- The Washington Times - Thursday, February 9, 2006

President Bush yesterday revealed newly declassified details of a foiled plot to ram a hijacked airplane into a Los Angeles skyscraper in 2002.

Mr. Bush did not say whether the al Qaeda plan was thwarted with the help of telephone intercepts, which have come under fierce fire by Democrats and which he repeatedly has rebutted in recent days while seeking to shore up support for the war on terrorism.

But Fran Townsend, his homeland security adviser, said later that the U.S. used “all instruments of national power” to foil the plot. Although the president alluded to the episode in October, he did not give a detailed description until yesterday.

“We now know that in October 2001, Khalid Sheikh Muhammad — the mastermind of the September 11 attacks — had already set in motion a plan to have terrorist operatives hijack an airplane using shoe bombs to breach the cockpit door, and fly the plane into the tallest building on the West Coast,” Mr. Bush said in a speech at the National Guard Building.

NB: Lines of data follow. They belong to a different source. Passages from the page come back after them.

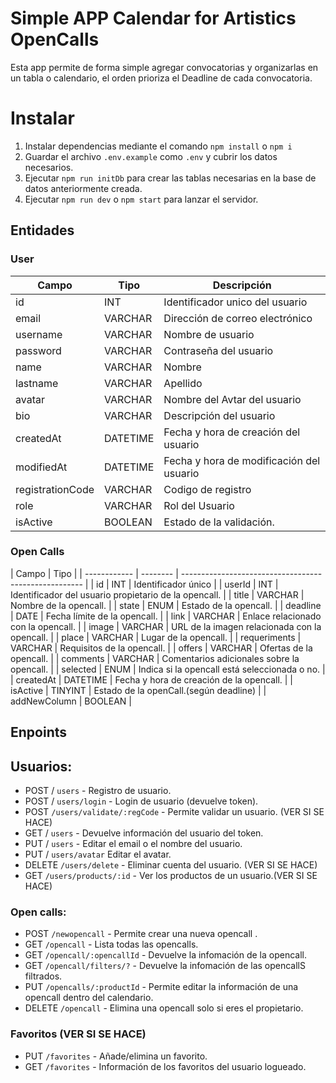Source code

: # Simple APP Calendar for Artistics OpenCalls

Esta app permite de forma simple agregar convocatorias y organizarlas en un tabla o calendario, el orden prioriza el Deadline de cada convocatoria.

# Instalar

1. Instalar dependencias mediante el comando `npm install` o `npm i`
2. Guardar el archivo `.env.example` como `.env` y cubrir los datos necesarios.
3. Ejecutar `npm run initDb` para crear las tablas necesarias en la base de datos anteriormente creada.
4. Ejecutar `npm run dev` o `npm start` para lanzar el servidor.

## Entidades

### User

| Campo            | Tipo     | Descripción                              |
| ---------------- | -------- | ---------------------------------------- |
| id               | INT      | Identificador unico del usuario          |
| email            | VARCHAR  | Dirección de correo electrónico          |
| username         | VARCHAR  | Nombre de usuario                        |
| password         | VARCHAR  | Contraseña del usuario                   |
| name             | VARCHAR  | Nombre                                   |
| lastname         | VARCHAR  | Apellido                                 |
| avatar           | VARCHAR  | Nombre del Avtar del usuario             |
| bio              | VARCHAR  | Descripción del usuario                  |
| createdAt        | DATETIME | Fecha y hora de creación del usuario     |
| modifiedAt       | DATETIME | Fecha y hora de modificación del usuario |
| registrationCode | VARCHAR  | Codigo de registro                       |
| role             | VARCHAR  | Rol del Usuario                          |
| isActive         | BOOLEAN  | Estado de la validación.                 |

### Open Calls

| Campo        | Tipo     |
| ------------ | -------- | ----------------------------------------------------- |
| id           | INT      | Identificador único                                   |
| userId       | INT      | Identificador del usuario propietario de la opencall. |
| title        | VARCHAR  | Nombre de la opencall.                                |
| state        | ENUM     | Estado de la opencall.                                |
| deadline     | DATE     | Fecha límite de la opencall.                          |
| link         | VARCHAR  | Enlace relacionado con la opencall.                   |
| image        | VARCHAR  | URL de la imagen relacionada con la opencall.         |
| place        | VARCHAR  | Lugar de la opencall.                                 |
| requeriments | VARCHAR  | Requisitos de la opencall.                            |
| offers       | VARCHAR  | Ofertas de la opencall.                               |
| comments     | VARCHAR  | Comentarios adicionales sobre la opencall.            |
| selected     | ENUM     | Indica si la opencall está seleccionada o no.         |
| createdAt    | DATETIME | Fecha y hora de creación de la opencall.              |
| isActive     | TINYINT  | Estado de la openCall.(según deadline)                |
| addNewColumn | BOOLEAN  |

## Enpoints

## Usuarios:

-   POST / `users` - Registro de usuario.
-   POST / `users/login` - Login de usuario (devuelve token).
-   POST `/users/validate/:regCode` - Permite validar un usuario. (VER SI SE HACE)
-   GET / `users` - Devuelve información del usuario del token.
-   PUT / `users` - Editar el email o el nombre del usuario.
-   PUT / `users/avatar` Editar el avatar.
-   DELETE `/users/delete` - Eliminar cuenta del usuario. (VER SI SE HACE)
-   GET `/users/products/:id` - Ver los productos de un usuario.(VER SI SE HACE)

### Open calls:

-   POST `/newopencall` - Permite crear una nueva opencall .
-   GET `/opencall` - Lista todas las opencalls.
-   GET `/opencall/:opencallId` - Devuelve la infomación de la opencall.
-   GET `/opencall/filters/?` - Devuelve la infomación de las opencallS filtrados.
-   PUT `/opencalls/:productId` - Permite editar la información de una opencall dentro del calendario.
-   DELETE `/opencall` - Elimina una opencall solo si eres el propietario.

### Favoritos (VER SI SE HACE)

-   PUT `/favorites` - Añade/elimina un favorito.
-   GET `/favorites` - Información de los favoritos del usuario logueado.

He was referring to the Library Tower — since renamed the U.S. Bank Tower — a revelation that angered Los Angeles Mayor Antonio Villaraigosa.

“I’m amazed that the president would make this [announcement] on national TV and not inform us of these details through the appropriate channels,” the Democrat told the AP. “I don’t expect a call from the president — but somebody.”

White House Press Secretary Scott McClellan said the administration was not trying to blindside local authorities.

“My understanding was that we did reach out to officials in California and Los Angeles to let them know — I think it was yesterday — that the president would be talking about this,” he said. “And the word I heard was there is great appreciation for the notification that we provided.”

Other Democrats questioned the timing of yesterday’s disclosure about the Los Angeles plot, saying the president was trying to shift attention away from his domestic surveillance program.

Attorney General Alberto R. Gonzales and Gen. Michael Hayden, principal deputy director of national intelligence, gave theSenate Select Committee on Intelligence a closed-door briefing on the program yesterday.

White House officials said terrorists initially planned to attack Los Angeles as part of the September 11 offensive, but al Qaeda could not recruit enough terrorists. So, they decided to stage a separate attack while the U.S. still was reeling from the events of September 11.

“Rather than use Arab hijackers as he had on September the 11th, Khalid Sheikh Muhammad sought out young men from Southeast Asia — whom he believed would not arouse as much suspicion,” Mr. Bush said. “To help carry out this plan, he tapped a terrorist named Hambali, one of the leaders of an al Qaeda affiliated group in Southeast Asia called J.I.”

Hambali, the reputed operations chief of Indonesia-based Jemaah Islamiyah (JI), trained three other terrorists in Asia before taking them to Afghanistan, where they swore loyalty to al Qaeda leader Osama bin Laden. The four-person “cell” then returned to Asia for additional training.

“Their plot was derailed in early 2002, when a Southeast Asian nation arrested a key al Qaeda operative,” said Mr. Bush, who did not identify the nation. “Subsequent debriefings and other intelligence operations made clear the intended target and how al Qaeda hoped to execute it.

“This critical intelligence helped other allies capture the ringleaders and other known operatives who had been recruited for this plot,” he said. “The West Coast plot had been thwarted.”

Mrs. Townsend said “the cell leader was arrested in February of 2002.” Authorities arrested Muhammad in March 2003 and Hambali in August 2003.

Neither Mrs. Townsend nor Mr. McClellan would name the arresting Asian country.